Friday, January 7, 2011

Hanging on the Hills Hoist

It's a typical scene across inner Sydney the week after Christmas: friends and family out in the back garden, the BBQ is fired up, the adults enjoying a wine or three, resuming the perennial Sydney conversations about real estate, the shambles of state politics, what the kids are doing, plans for getting them into the school of our choice - debating the merits of public versus private schooling.  Meanwhile the kids are running around on the lawn, resuming their own perennial conversation between parents and children about the real purpose of the Hills Hoist: is it a utalitarian clothes dryer or a fantasy fairground carousel?

While we were debating whether Grade 4 children should be doing maths homework, I noticed out of the corner of my eye that the kids had progressed from just spinning around on the Hills Hoist to playing with the laundry pegs - they had begun to make chains of pegs, hanging from the line, linking peg to peg in single file. Maths homework indeed I thought, quietly to myself, and on a hunch I snuck away from the adults to join the kids.  It took some effort to hold myself back and not just take over the peg game (so much fun!) - instead I not-so-innocently asked the kids if perhaps the peg chain might be interesting if we tried branching it off by using the pegs slightly differently. We worked out how to clip two pegs at the end of one peg to create a fork - and then I pulled back to watch the fun. The kids proceeded for the next 30 minutes to build increasingly more complex chains, to transform them from straight lines to curved lines, branching them off, linking separate chains together.
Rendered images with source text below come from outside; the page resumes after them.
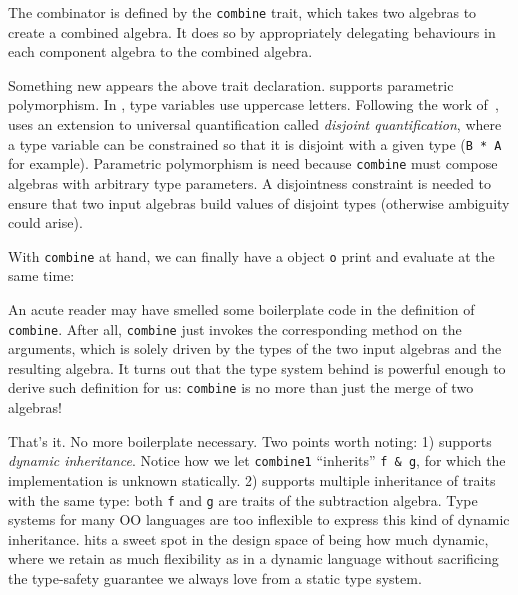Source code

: The combinator is defined by the \lstinline{combine} trait, which takes two
algebras to create a combined algebra. It does so by appropriately delegating
behaviours in each component algebra to the combined algebra.


Something new appears the above trait declaration. \name supports parametric
polymorphism. In \name, type variables use uppercase letters. Following the work
of~\citet{alpuimdisjoint}, \name uses an extension to universal quantification
called \textit{disjoint quantification}, where a type variable can be
constrained so that it is disjoint with a given type (\lstinline{B * A} for
example). Parametric polymorphism is need because \lstinline{combine} must
compose algebras with arbitrary type parameters. A disjointness constraint is
needed to ensure that two input algebras build values of disjoint types
(otherwise ambiguity could arise).

With \lstinline{combine} at hand, we can finally have a object \lstinline{o}
print and evaluate at the same time:


An acute reader may have smelled some boilerplate code in the definition of
\lstinline{combine}. After all, \lstinline{combine} just invokes the
corresponding method on the arguments, which is solely driven by the types of
the two input algebras and the resulting algebra. It turns out that the type
system behind \name is powerful enough to derive such definition for us:
\lstinline{combine} is no more than just the merge of two algebras!


That's it. No more boilerplate necessary. Two points worth noting: 1) \name
supports \textit{dynamic inheritance}. Notice how we let \lstinline{combine1}
``inherits'' \lstinline{f & g}, for which the implementation is unknown
statically. 2) \name supports multiple inheritance of traits with the same type:
both \lstinline{f} and \lstinline{g} are traits of the subtraction algebra. Type
systems for many OO languages are too inflexible to express this kind of dynamic
inheritance. \name hits a sweet spot in the design space of being how much
dynamic, where we retain as much flexibility as in a dynamic language without
sacrificing the type-safety guarantee we always love from a static type system.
Peg chains on the Hills Hoist - with Anya and Dom. (c) All rights reserved.
As the chains become more complex and longer, they started to break. One six year old child started comparing the different types of pegs we had, developed his own well reasoned theory about which pegs we should use and how. I laughed when I realised his boisterous smashing of other children's peg chains was a totally rational consequence of his theory - chains that did not conform to his design had to be removed!

I could not help but wonder, for children still at primary (elementary) school - would a thirty minute play session exploring shape and network connections using pegs on a Hills Hoist be as helpful as being made to sit at a desk at home and do maths homework? Hattie's meta-analysis found a negligible 0.15 effect size for primary students doing homework - so maybe there is something in this suggestion.